Голубкову вдруг вспомнился начальник САИП генерал-лейтенант Ноплейко, который, как опытный чернобылец, отвечал за безопасность и охрану Северной АЭС. Друг Ваня, как прозвали генерала за дружбу с Самим и за редкостную наивность в оперативной работе, очень тогда возмущался, что его сразу, еще на стадии подготовки операции, не поставили в известность. Тогда начальник УПСМ Нифонтов даже не счел нужным ему объяснять, что о ревизиях предупреждают только в торговле. И то в проворовавшейся.
— Или что? — прервал его затянувшееся молчание Артист. Он да Муха всегда играли в группе роль самых нетерпеливых.
— Или дело сложнее. Кто-то привлекает ко мне и к Пастуху внимание, чтобы пустить кого-то по ложному следу. Вопрос ко всем: было ли что-то в последнее время, что в этой связи выглядело бы подозрительным или тревожным?
— Еще как было! — помрачнел Артист. — Еще как подозрительно и еще больше — тревожно. Муха пропал!
— Как пропал? — удивился Пастух. — А почему я ничего не знаю?
— Потому что ты так занят своей лесопилкой и своими односельчанами, что велел не обременять тебя делами «MX плюс», — почти нежно объяснил Артист.
— Это ж Муха, — пробасил Боцман смущенно. — Что он, маленький, не понимает? А не сообщали потому, что мы все ждали: он вот-вот объявится.
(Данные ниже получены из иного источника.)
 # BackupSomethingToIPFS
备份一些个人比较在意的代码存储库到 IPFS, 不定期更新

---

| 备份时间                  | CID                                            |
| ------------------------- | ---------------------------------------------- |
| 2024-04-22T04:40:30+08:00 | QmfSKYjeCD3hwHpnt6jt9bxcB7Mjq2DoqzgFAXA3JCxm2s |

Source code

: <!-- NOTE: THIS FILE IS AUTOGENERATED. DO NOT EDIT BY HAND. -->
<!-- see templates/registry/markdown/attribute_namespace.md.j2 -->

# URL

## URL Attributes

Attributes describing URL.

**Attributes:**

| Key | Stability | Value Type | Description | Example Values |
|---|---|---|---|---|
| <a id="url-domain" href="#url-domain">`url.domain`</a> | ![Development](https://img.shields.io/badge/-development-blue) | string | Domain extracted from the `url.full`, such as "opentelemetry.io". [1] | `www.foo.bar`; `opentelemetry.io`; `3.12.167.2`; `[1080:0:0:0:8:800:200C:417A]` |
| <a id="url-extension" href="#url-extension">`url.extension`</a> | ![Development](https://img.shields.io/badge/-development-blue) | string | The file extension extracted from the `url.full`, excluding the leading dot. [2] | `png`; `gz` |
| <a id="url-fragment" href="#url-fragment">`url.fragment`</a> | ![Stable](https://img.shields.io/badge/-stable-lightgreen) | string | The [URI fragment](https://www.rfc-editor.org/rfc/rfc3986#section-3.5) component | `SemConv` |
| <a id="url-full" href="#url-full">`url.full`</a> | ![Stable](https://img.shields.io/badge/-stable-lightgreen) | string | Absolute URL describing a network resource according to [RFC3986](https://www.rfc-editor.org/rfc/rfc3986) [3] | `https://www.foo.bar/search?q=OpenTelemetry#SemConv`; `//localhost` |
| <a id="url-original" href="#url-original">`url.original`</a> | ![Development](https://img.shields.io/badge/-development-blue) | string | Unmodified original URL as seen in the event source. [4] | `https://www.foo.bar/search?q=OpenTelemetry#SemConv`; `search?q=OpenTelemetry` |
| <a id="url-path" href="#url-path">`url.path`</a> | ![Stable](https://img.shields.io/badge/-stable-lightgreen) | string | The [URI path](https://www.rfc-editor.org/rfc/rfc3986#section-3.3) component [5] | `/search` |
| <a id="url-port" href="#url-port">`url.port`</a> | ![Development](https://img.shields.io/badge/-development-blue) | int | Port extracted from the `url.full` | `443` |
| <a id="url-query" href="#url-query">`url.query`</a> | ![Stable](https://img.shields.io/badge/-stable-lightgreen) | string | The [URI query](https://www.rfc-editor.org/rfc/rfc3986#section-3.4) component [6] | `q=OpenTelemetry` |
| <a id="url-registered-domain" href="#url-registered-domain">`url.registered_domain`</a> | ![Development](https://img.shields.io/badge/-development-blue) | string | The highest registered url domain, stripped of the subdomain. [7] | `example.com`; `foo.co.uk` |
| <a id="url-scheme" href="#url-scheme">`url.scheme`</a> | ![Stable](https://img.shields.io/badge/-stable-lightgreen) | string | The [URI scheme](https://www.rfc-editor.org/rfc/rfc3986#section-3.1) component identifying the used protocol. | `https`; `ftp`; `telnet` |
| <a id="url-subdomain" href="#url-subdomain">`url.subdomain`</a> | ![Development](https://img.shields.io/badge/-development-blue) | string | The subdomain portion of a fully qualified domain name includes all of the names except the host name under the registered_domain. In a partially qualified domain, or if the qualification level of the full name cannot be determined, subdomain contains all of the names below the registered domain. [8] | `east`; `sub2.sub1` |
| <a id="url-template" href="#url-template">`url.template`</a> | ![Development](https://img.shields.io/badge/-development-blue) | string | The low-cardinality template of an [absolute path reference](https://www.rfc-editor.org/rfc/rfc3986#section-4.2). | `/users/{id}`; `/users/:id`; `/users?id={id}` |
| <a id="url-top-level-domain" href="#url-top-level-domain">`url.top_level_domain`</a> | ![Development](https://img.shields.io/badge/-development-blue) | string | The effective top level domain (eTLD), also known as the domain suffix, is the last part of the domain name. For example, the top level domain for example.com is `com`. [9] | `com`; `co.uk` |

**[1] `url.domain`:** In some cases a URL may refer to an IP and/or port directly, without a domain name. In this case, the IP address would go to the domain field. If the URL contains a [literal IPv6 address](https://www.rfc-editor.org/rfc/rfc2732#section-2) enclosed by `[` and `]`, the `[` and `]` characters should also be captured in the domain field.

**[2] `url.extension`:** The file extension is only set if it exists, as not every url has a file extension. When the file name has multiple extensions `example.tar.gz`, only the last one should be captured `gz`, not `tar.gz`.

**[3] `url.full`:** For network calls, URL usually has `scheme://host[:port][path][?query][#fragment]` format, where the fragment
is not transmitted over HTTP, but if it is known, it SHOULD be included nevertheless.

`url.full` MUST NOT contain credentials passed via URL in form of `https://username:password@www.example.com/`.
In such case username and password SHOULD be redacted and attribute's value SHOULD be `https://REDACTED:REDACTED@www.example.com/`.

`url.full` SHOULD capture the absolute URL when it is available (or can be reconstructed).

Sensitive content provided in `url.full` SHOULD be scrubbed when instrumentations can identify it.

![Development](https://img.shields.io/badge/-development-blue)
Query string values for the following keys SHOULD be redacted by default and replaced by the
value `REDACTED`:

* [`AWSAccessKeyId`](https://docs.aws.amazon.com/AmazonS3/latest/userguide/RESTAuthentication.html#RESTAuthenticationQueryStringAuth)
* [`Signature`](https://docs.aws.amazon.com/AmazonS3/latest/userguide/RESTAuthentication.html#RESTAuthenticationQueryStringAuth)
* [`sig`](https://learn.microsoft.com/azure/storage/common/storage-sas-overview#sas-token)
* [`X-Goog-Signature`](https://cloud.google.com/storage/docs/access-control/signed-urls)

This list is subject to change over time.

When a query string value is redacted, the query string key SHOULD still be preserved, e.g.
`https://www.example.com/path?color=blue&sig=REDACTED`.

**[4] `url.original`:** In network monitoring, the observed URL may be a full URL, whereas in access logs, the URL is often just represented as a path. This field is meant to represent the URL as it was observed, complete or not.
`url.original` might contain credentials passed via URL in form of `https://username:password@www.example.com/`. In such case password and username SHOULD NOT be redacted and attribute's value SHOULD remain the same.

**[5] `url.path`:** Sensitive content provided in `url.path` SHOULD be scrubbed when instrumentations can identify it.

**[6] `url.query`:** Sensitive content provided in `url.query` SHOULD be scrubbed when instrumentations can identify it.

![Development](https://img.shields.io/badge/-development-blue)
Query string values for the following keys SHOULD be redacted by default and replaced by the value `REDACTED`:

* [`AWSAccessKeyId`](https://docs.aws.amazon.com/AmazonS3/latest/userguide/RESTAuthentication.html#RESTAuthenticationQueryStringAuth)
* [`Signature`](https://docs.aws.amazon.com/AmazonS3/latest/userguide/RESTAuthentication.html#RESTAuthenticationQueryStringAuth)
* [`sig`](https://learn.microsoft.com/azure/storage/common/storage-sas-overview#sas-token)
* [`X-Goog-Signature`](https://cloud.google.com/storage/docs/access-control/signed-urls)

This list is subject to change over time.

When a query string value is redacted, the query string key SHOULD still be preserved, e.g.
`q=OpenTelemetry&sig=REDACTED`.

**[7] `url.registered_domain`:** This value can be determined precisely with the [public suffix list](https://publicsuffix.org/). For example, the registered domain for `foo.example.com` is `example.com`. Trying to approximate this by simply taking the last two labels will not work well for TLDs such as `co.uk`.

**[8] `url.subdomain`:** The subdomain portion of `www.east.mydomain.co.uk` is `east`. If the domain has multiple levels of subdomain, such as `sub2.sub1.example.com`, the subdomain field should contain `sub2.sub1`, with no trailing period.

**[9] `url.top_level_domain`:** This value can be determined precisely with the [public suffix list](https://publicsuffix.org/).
А он, с тех пор как расстался с Доком, прислал мне на пейджер всего одно сообщение: что уже в Тбилиси, что чуток отдохнет в Грузии, а дальше — все, молчок. Уже неделю. Но клиент из «Изумруда» претензий никаких не предъявлял, сказал, что все в порядке, всем доволен, деньги заплатил. Вот мы и не суетились.
Задним числом бездействие при тревожных обстоятельствах всегда кажется особенно глупым.
Первейшая заповедь разведчика — немедленно сообщать товарищам о новой информации, ибо даже ближайшее будущее разведчика непредсказуемо. Та информация, которую ты добыл, но не успел передать, возможно, будет стоить жизни тебе и твоим товарищам. Муха в этих вопросах был редкостным формалистом. Он, даже в магазин отправляясь, обязательно сообщал Боцману, который больше остальных занимался вместе с Олегом делами агентства, куда идет и когда вернется. Но если Муха неделю не давал о себе знать, то это означало лишь одно: что он просто не мог дать о себе знать.
Но это стало ясно только сейчас, после сообщения Голубкова. До этого всем: и Боцману, и Доку, и Артисту — казалось, что Муха действительно решил расслабиться. Артист когда-то, в советские времена, очень любил отдыхать в Тбилиси и считал, что Муху тоже покорил этот великолепный город. А грузины-де так умеют взять гостя в оборот, что дни и недели для него летят как секунды.
— Та-ак, минутку! — сказал Пастух и вышел на кухню. — Оля, — спросил он там у жены, — нам была какая-нибудь почта? — И, вернувшись, мрачно сообщил остальным:
— И мне Муха ничего не присылал.
Сельский почтальон Маргарита Павловна Попкова, прозванная в юности Королевой Марго, даже зимой развозила почту на велосипеде. Шины у ее «ХТЗ» были широкие, рельефные. Ничего, нормально. Она как раз и катила, покачивая объемистыми, как переметные сумы, бедрами на узковатом для нее седле мимо дома нового русского Пастухова. Заметив возле его крыльца несколько машин, а среди них большой и черный джип самого Пастухова, она было дернулась свернуть туда. Но спохватилась. Свернуть бы хорошо, да уж такая сегодня незадача: именно пастуховское письмишко она и забыла прихватить. Вот как ее заморочил внук Васька, которому вынь да полож водяной пистолет. Ну и ничего, как-нибудь найдется случай вручить адресату письмо, которое больше недели лежало у нее за иконкой...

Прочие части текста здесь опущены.